Shanmugam, Divya, Sadhuka, Shuvom, Raghavan, Manish, Guttag, John, Berger, Bonnie, Pierson, Emma

arXiv.org Artificial Intelligence 

It remains difficult to evaluate machine learning classifiers in the absence of a large, labeled dataset. While labeled data can be prohibitively expensive or impossible to obtain, unlabeled data is plentiful. Here, we introduce Semi-Supervised Model Evaluation (SSME), a method that uses both labeled and unlabeled data to evaluate machine learning classifiers. SSME is the first evaluation method to take advantage of the fact that: (i) there are frequently multiple classifiers for the same task, (ii) continuous classifier scores are often available for all classes, and (iii) unlabeled data is often far more plentiful than labeled data. The key idea is to use a semi-supervised mixture model to estimate the joint distribution of ground truth labels and classifier predictions. We can then use this model to estimate any metric that is a function of classifier scores and ground truth labels (e.g., accuracy or expected calibration error). We present experiments in four domains where obtaining large labeled datasets is often impractical: (1) healthcare, (2) content moderation, (3) molecular property prediction, and (4) image annotation. Our results demonstrate that SSME estimates performance more accurately than do competing methods, reducing error by 5.1 relative to using labeled data alone and 2.4 relative to the next best competing method.
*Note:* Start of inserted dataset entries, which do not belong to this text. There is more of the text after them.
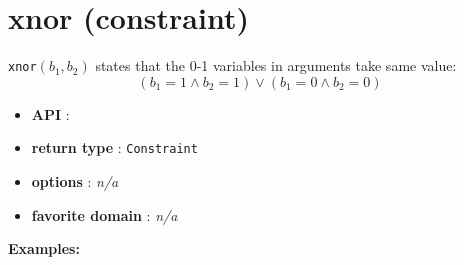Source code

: \label{xnor}
\hypertarget{xnor}{}

\section{xnor (constraint)}\label{xnor:xnorconstraint}\hypertarget{xnor:xnorconstraint}{}
\begin{notedef}
    \texttt{xnor}$(b_1,b_2)$ states that the 0-1 variables in arguments take same value:
$$ (b_1=1 \land b_2=1) \lor (b_1=0 \land b_2=0)$$
\end{notedef}

\begin{itemize}
    \item \textbf{API} : 
	\item \textbf{return type} : \texttt{Constraint}
	\item \textbf{options} : \emph{n/a}
	\item \textbf{favorite domain} : \emph{n/a}
\end{itemize}

\textbf{Examples:}
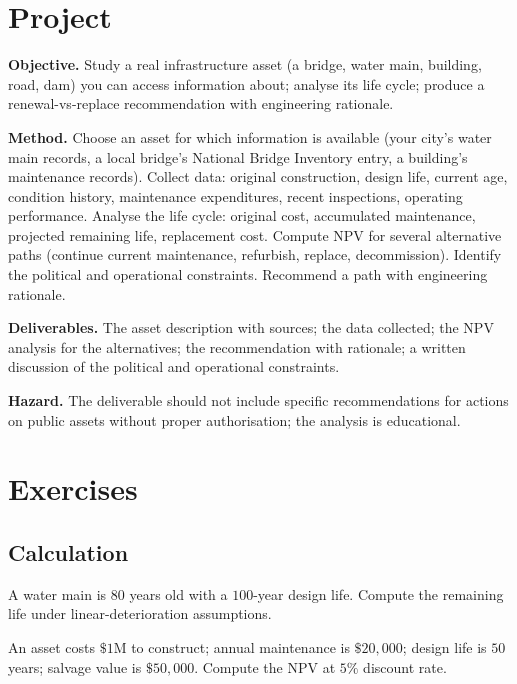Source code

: \section{Project}

\begin{project}
\textbf{Objective.} Study a real infrastructure asset (a bridge, water main, building, road, dam) you can access information about; analyse its life cycle; produce a renewal-vs-replace recommendation with engineering rationale.

\textbf{Method.} Choose an asset for which information is available (your city's water main records, a local bridge's National Bridge Inventory entry, a building's maintenance records). Collect data: original construction, design life, current age, condition history, maintenance expenditures, recent inspections, operating performance. Analyse the life cycle: original cost, accumulated maintenance, projected remaining life, replacement cost. Compute NPV for several alternative paths (continue current maintenance, refurbish, replace, decommission). Identify the political and operational constraints. Recommend a path with engineering rationale.

\textbf{Deliverables.} The asset description with sources; the data collected; the NPV analysis for the alternatives; the recommendation with rationale; a written discussion of the political and operational constraints.

\textbf{Hazard.} The deliverable should not include specific recommendations for actions on public assets without proper authorisation; the analysis is educational.
\end{project}

\section{Exercises}

\subsection*{Calculation}

\begin{exercise}
A water main is $80$ years old with a $100$-year design life. Compute the remaining life under linear-deterioration assumptions.
\end{exercise}

\begin{exercise}
An asset costs $\$1\text{M}$ to construct; annual maintenance is $\$20{,}000$; design life is $50$ years; salvage value is $\$50{,}000$. Compute the NPV at $5\%$ discount rate.
\end{exercise}

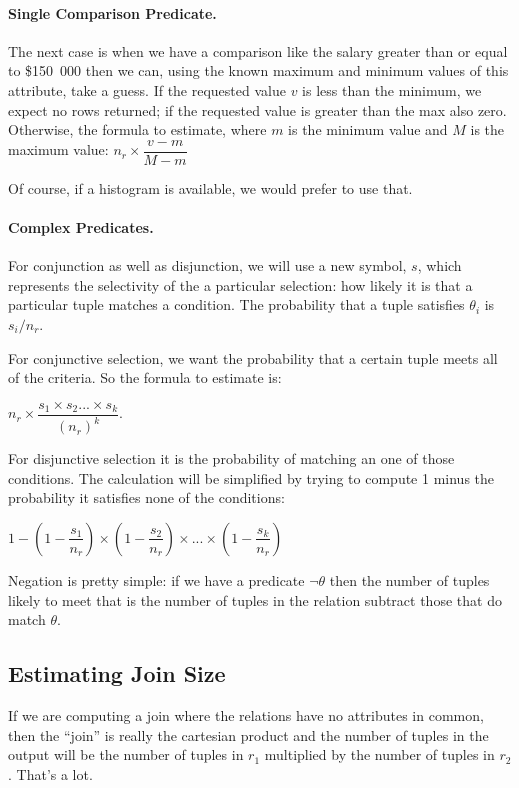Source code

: \paragraph{Single Comparison Predicate.} 
The next case is when we have a comparison like the salary greater than or equal to \$150~000 then we can, using the known maximum and minimum values of this attribute, take a guess. If the requested value $v$ is less than the minimum, we expect no rows returned; if the requested value is greater than the max also zero. Otherwise, the formula to estimate, where $m$ is the minimum value and $M$ is the maximum value: $n_{r} \times \dfrac{v - m}{M - m}$

Of course, if a histogram is available, we would prefer to use that. 

\paragraph{Complex Predicates.}
For conjunction as well as disjunction, we will use a new symbol, $s$, which represents the selectivity of the a particular selection: how likely it is that a particular tuple matches a condition. The probability that a tuple satisfies $\theta_{i}$ is $s_{i}/n_{r}$.

For conjunctive selection, we want the probability that a certain tuple meets all of the criteria. So the formula to estimate is:

$n_{r} \times \dfrac{s_{1} \times s_{2}... \times s_{k}}{(n_{r})^{k}}$.

For disjunctive selection it is the probability of matching an one of those conditions. The calculation will be simplified by trying to compute 1 minus the probability it satisfies none of the conditions: 

$1 - (1 - \dfrac{s_{1}}{n_{r}}) \times (1 - \dfrac{s_{2}}{n_{r}}) \times ... \times (1 - \dfrac{s_{k}}{n_{r}})$

Negation is pretty simple: if we have a predicate $\neg\theta$ then the number of tuples likely to meet that is the number of tuples in the relation subtract those that do match $\theta$.

\subsection*{Estimating Join Size}

If we are computing a join where the relations have no attributes in common, then the ``join'' is really the cartesian product and the number of tuples in the output will be the number of tuples in $r_{1}$ multiplied by the number of tuples in $r_{2}$. That's a lot.

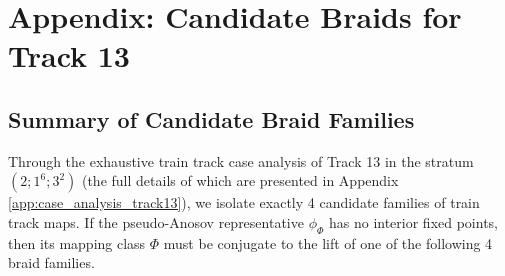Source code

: \chapter[Appendix: Candidate Braids for Track 13]{Appendix: Candidate Braids for Track 13}
\label{app:candidate_braids_track_13}

\section{Summary of Candidate Braid Families}
\label{sec:summary_track13_braids}

Through the exhaustive train track case analysis of Track 13 in the stratum $(2;1^6;3^2)$ (the full details of which are presented in Appendix \ref{app:case_analysis_track13}), we isolate exactly 4 candidate families of train track maps. If the pseudo-Anosov representative $\phi_\Phi$ has no interior fixed points, then its mapping class $\Phi$ must be conjugate to the lift of one of the following 4 braid families.

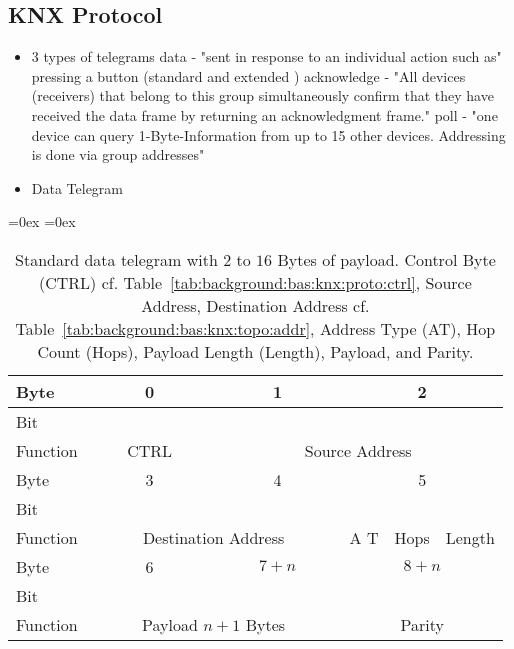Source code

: 	\subsection{KNX Protocol}
		\begin{itemize}
			\item 3 types of telegrams \parencite{Hubner2009} \parencite{Merz2009}
				\subitem data - "sent in response to an individual action such as" \parencite{Merz2009} pressing a button (standard and extended \parencite{Hubner2009})
				\subitem acknowledge - "All devices (receivers) that belong to this group simultaneously confirm that they have received the data frame by returning an acknowledgment frame." \parencite{Merz2009}
				\subitem poll - "one device can query 1-Byte-Information from up to 15 other devices. Addressing is done via group addresses" \parencite{Hubner2009}
			\item Data Telegram
				\subitem 
			
		\end{itemize}
	
		\begin{table}
			\aboverulesep=0ex
			\belowrulesep=0ex
			\renewcommand{\arraystretch}{1.2}
			
			\centering
			\begin{tabular}{|l|c|c|c|c|c|c|c|c|c|c|c|c|c|c|c|c|c|c|c|c|c|c|c|c|}
				\toprule
				Byte & \multicolumn{8}{c|}{0} & \multicolumn{8}{c|}{1} & \multicolumn{8}{c|}{2} \\\midrule
				Bit & & & & & & & & & & & & & & & & & & & & & & & & \\\midrule
				Function & \multicolumn{8}{c|}{CTRL} & \multicolumn{16}{c|}{Source Address} \\\bottomrule
				\toprule
				Byte & \multicolumn{8}{c|}{3} & \multicolumn{8}{c|}{4} & \multicolumn{8}{c|}{5} \\\midrule
				Bit & & & & & & & & & & & & & & & & & & & & & & & & \\\midrule
				Function & \multicolumn{16}{c|}{Destination Address} & \multicolumn{1}{c|}{\parbox[t][][t]{0.1cm}{A T}} & \multicolumn{3}{c|}{Hops} & \multicolumn{4}{c|}{Length} \\\bottomrule
				\toprule
				Byte & \multicolumn{8}{c|}{6} & \multicolumn{8}{c|}{$7+n$} & \multicolumn{8}{c|}{$8+n$} \\\midrule
				Bit & & & & & & & & & & & & & & & & & & & & & & & & \\\midrule
				Function & \multicolumn{16}{c|}{Payload $n+1$ Bytes} & \multicolumn{8}{c|}{Parity} \\\bottomrule
			\end{tabular}
			\caption[Standard \knx data telegram]{Standard \knx data telegram with $2$ to $16$ Bytes of payload. Control Byte (CTRL) cf. Table~\ref{tab:background:bas:knx:proto:ctrl}, Source Address, Destination Address cf. Table~\ref{tab:background:bas:knx:topo:addr}, Address Type (AT), Hop Count (Hops), Payload Length (Length), Payload, and Parity.}
			\label{tab:background:bas:knx:proto:knx-standard}
		\end{table}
SSME also improves accuracy when evaluating performance across subsets of the test distribution (e.g., specific demographic subgroups) and when evaluating the performance of language models. Rigorous evaluation is essential to the safe deployment of machine learning classifiers. The standard approach is to measure classifier performance using a large labeled dataset. In practice, however, labeled data is often scarce (Culotta & McCallum, 2005; Dutta & Das, 2023). Exacerbating the challenge of evaluation, the number of off-the-shelf classifiers has increased dramatically through the widespread usage of model hubs. The modern machine learning practitioner thus has a myriad of trained models, but little labeled data with which to evaluate them. In many domains, unlabeled data is much more abundant than labeled data (Bepler et al., 2019; Sagawa et al., 2021; Movva et al., 2024).